## EXERCISE PROMPT
All lines ahead of the one containing "- Rest interface to deploy" are to be left out; that line and each one after it, through the end of the records below, are to be duplicated exactly.

Records from a data source:
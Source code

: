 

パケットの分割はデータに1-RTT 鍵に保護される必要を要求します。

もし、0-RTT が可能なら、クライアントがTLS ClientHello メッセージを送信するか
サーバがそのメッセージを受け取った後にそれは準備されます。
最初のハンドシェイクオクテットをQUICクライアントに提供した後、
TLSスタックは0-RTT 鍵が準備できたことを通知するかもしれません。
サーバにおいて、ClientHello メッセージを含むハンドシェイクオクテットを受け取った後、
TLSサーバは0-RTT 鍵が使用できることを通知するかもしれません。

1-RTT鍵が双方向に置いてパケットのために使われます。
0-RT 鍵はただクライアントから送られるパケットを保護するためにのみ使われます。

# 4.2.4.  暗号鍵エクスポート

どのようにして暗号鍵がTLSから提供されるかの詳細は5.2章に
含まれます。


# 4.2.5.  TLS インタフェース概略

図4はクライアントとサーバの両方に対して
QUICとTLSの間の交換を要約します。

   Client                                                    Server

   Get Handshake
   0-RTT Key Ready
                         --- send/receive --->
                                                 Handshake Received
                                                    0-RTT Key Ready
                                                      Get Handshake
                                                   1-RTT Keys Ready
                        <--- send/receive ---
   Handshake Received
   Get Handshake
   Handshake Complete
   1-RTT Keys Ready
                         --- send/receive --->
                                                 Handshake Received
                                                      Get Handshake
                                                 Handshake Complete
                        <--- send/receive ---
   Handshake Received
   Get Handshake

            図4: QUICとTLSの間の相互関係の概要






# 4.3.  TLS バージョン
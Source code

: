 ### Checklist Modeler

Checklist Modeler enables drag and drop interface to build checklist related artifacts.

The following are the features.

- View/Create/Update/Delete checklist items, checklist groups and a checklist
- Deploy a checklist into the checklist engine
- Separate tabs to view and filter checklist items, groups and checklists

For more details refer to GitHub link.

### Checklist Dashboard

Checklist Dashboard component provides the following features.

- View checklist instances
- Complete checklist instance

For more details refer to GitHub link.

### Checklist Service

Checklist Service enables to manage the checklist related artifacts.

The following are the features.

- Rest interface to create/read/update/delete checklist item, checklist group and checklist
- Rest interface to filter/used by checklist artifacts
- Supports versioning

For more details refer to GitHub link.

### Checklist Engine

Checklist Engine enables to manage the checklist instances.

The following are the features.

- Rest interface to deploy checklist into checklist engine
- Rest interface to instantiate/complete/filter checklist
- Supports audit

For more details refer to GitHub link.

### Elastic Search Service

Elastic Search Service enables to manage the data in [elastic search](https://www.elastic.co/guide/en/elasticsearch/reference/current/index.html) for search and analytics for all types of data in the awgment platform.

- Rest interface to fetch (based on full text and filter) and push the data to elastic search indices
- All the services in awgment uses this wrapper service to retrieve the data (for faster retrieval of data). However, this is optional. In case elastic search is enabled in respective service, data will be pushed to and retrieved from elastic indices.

## REPLY TO THE TASK
- Rest interface to deploy checklist into checklist engine
- Rest interface to instantiate/complete/filter checklist
- Supports audit

For more details refer to GitHub link.

### Elastic Search Service

Elastic Search Service enables to manage the data in [elastic search](https://www.elastic.co/guide/en/elasticsearch/reference/current/index.html) for search and analytics for all types of data in the awgment platform.

- Rest interface to fetch (based on full text and filter) and push the data to elastic search indices
- All the services in awgment uses this wrapper service to retrieve the data (for faster retrieval of data). However, this is optional. In case elastic search is enabled in respective service, data will be pushed to and retrieved from elastic indices.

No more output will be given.